Each entry below must be written out exactly, with pictures left out.

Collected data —

┏━━

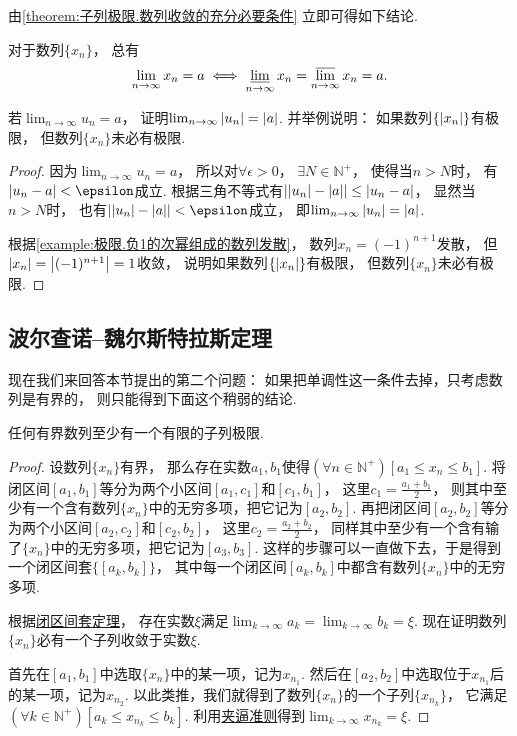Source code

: 由\cref{theorem:子列极限.数列收敛的充分必要条件} 立即可得如下结论.
\begin{corollary}
对于数列\(\{x_n\}\)，
总有\[
	\lim_{n\to\infty} x_n = a
	\iff
	\varliminf_{n\to\infty} x_n
	= \varlimsup_{n\to\infty} x_n
	= a.
\]
\end{corollary}

\begin{example}
若\(\lim_{n\to\infty} u_n = a\)，
证明\(\lim_{n\to\infty} \abs{u_n} = \abs{a}\).
并举例说明：
如果数列\(\{\abs{x_n}\}\)有极限，
但数列\(\{x_n\}\)未必有极限.
\begin{proof}
因为\(\lim_{n\to\infty} u_n = a\)，
所以对\(\forall\epsilon>0\)，
\(\exists N \in \mathbb{N}^+\)，
使得当\(n>N\)时，
有\(\abs{u_n-a}<\epsilon\)成立.
根据三角不等式有\(\abs{\abs{u_n}-\abs{a}} \leq \abs{u_n-a}\)，
显然当\(n>N\)时，
也有\(\abs{\abs{u_n}-\abs{a}}<\epsilon\)成立，
即\(\lim_{n\to\infty} \abs{u_n} = \abs{a}\).

根据\cref{example:极限.负1的次幂组成的数列发散}，
数列\(x_n = (-1)^{n+1}\)发散，
但\(\abs{x_n} = \abs{(-1)^{n+1}} = 1\)收敛，
说明如果数列\(\{\abs{x_n}\}\)有极限，
但数列\(\{x_n\}\)未必有极限.
\end{proof}
\end{example}

\subsection{波尔查诺--魏尔斯特拉斯定理}
现在我们来回答本节提出的第二个问题：
如果把单调性这一条件去掉，只考虑数列是有界的，
则只能得到下面这个稍弱的结论.
\begin{theorem}\label{theorem:极限.波尔查诺--魏尔斯特拉斯定理}
任何有界数列至少有一个有限的子列极限.
\begin{proof}
设数列\(\{x_n\}\)有界，
那么存在实数\(a_1,b_1\)使得\((\forall n\in\mathbb{N}^+)[a_1 \leq x_n \leq b_1]\).
将闭区间\([a_1,b_1]\)等分为两个小区间\([a_1,c_1]\)和\([c_1,b_1]\)，
这里\(c_1=\frac{a_1+b_1}2\)，
则其中至少有一个含有数列\(\{x_n\}\)中的无穷多项，把它记为\([a_2,b_2]\).
再把闭区间\([a_2,b_2]\)等分为两个小区间\([a_2,c_2]\)和\([c_2,b_2]\)，
这里\(c_2=\frac{a_2+b_2}2\)，
同样其中至少有一个含有输了\(\{x_n\}\)中的无穷多项，把它记为\([a_3,b_3]\).
这样的步骤可以一直做下去，于是得到一个闭区间套\(\{[a_k,b_k]\}\)，
其中每一个闭区间\([a_k,b_k]\)中都含有数列\(\{x_n\}\)中的无穷多项.

根据\hyperref[definition:极限.闭区间套定理]{闭区间套定理}，
存在实数\(\xi\)满足\(\lim_{k\to\infty} a_k = \lim_{k\to\infty} b_k = \xi\).
现在证明数列\(\{x_n\}\)必有一个子列收敛于实数\(\xi\).

首先在\([a_1,b_1]\)中选取\(\{x_n\}\)中的某一项，记为\(x_{n_1}\).
然后在\([a_2,b_2]\)中选取位于\(x_{n_1}\)后的某一项，记为\(x_{n_2}\).
以此类推，我们就得到了数列\(\{x_n\}\)的一个子列\(\{x_{n_k}\}\)，
它满足\((\forall k\in\mathbb{N}^+)[a_k \leq x_{n_k} \leq b_k]\).
利用\hyperref[theorem:极限.夹逼准则]{夹逼准则}得到\(\lim_{k\to\infty} x_{n_k} = \xi\).
\end{proof}
\end{theorem}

┗━━

RESPONSE TO THIS TASK —
Source code

: 由\cref{theorem:子列极限.数列收敛的充分必要条件} 立即可得如下结论.
\begin{corollary}
对于数列\(\{x_n\}\)，
总有\[
	\lim_{n\to\infty} x_n = a
	\iff
	\varliminf_{n\to\infty} x_n
	= \varlimsup_{n\to\infty} x_n
	= a.
\]
\end{corollary}

\begin{example}
若\(\lim_{n\to\infty} u_n = a\)，
证明\(\lim_{n\to\infty} \abs{u_n} = \abs{a}\).
并举例说明：
如果数列\(\{\abs{x_n}\}\)有极限，
但数列\(\{x_n\}\)未必有极限.
\begin{proof}
因为\(\lim_{n\to\infty} u_n = a\)，
所以对\(\forall\epsilon>0\)，
\(\exists N \in \mathbb{N}^+\)，
使得当\(n>N\)时，
有\(\abs{u_n-a}<\epsilon\)成立.
根据三角不等式有\(\abs{\abs{u_n}-\abs{a}} \leq \abs{u_n-a}\)，
显然当\(n>N\)时，
也有\(\abs{\abs{u_n}-\abs{a}}<\epsilon\)成立，
即\(\lim_{n\to\infty} \abs{u_n} = \abs{a}\).

根据\cref{example:极限.负1的次幂组成的数列发散}，
数列\(x_n = (-1)^{n+1}\)发散，
但\(\abs{x_n} = \abs{(-1)^{n+1}} = 1\)收敛，
说明如果数列\(\{\abs{x_n}\}\)有极限，
但数列\(\{x_n\}\)未必有极限.
\end{proof}
\end{example}

\subsection{波尔查诺--魏尔斯特拉斯定理}
现在我们来回答本节提出的第二个问题：
如果把单调性这一条件去掉，只考虑数列是有界的，
则只能得到下面这个稍弱的结论.
\begin{theorem}\label{theorem:极限.波尔查诺--魏尔斯特拉斯定理}
任何有界数列至少有一个有限的子列极限.
\begin{proof}
设数列\(\{x_n\}\)有界，
那么存在实数\(a_1,b_1\)使得\((\forall n\in\mathbb{N}^+)[a_1 \leq x_n \leq b_1]\).
将闭区间\([a_1,b_1]\)等分为两个小区间\([a_1,c_1]\)和\([c_1,b_1]\)，
这里\(c_1=\frac{a_1+b_1}2\)，
则其中至少有一个含有数列\(\{x_n\}\)中的无穷多项，把它记为\([a_2,b_2]\).
再把闭区间\([a_2,b_2]\)等分为两个小区间\([a_2,c_2]\)和\([c_2,b_2]\)，
这里\(c_2=\frac{a_2+b_2}2\)，
同样其中至少有一个含有输了\(\{x_n\}\)中的无穷多项，把它记为\([a_3,b_3]\).
这样的步骤可以一直做下去，于是得到一个闭区间套\(\{[a_k,b_k]\}\)，
其中每一个闭区间\([a_k,b_k]\)中都含有数列\(\{x_n\}\)中的无穷多项.

根据\hyperref[definition:极限.闭区间套定理]{闭区间套定理}，
存在实数\(\xi\)满足\(\lim_{k\to\infty} a_k = \lim_{k\to\infty} b_k = \xi\).
现在证明数列\(\{x_n\}\)必有一个子列收敛于实数\(\xi\).

首先在\([a_1,b_1]\)中选取\(\{x_n\}\)中的某一项，记为\(x_{n_1}\).
然后在\([a_2,b_2]\)中选取位于\(x_{n_1}\)后的某一项，记为\(x_{n_2}\).
以此类推，我们就得到了数列\(\{x_n\}\)的一个子列\(\{x_{n_k}\}\)，
它满足\((\forall k\in\mathbb{N}^+)[a_k \leq x_{n_k} \leq b_k]\).
利用\hyperref[theorem:极限.夹逼准则]{夹逼准则}得到\(\lim_{k\to\infty} x_{n_k} = \xi\).
\end{proof}
\end{theorem}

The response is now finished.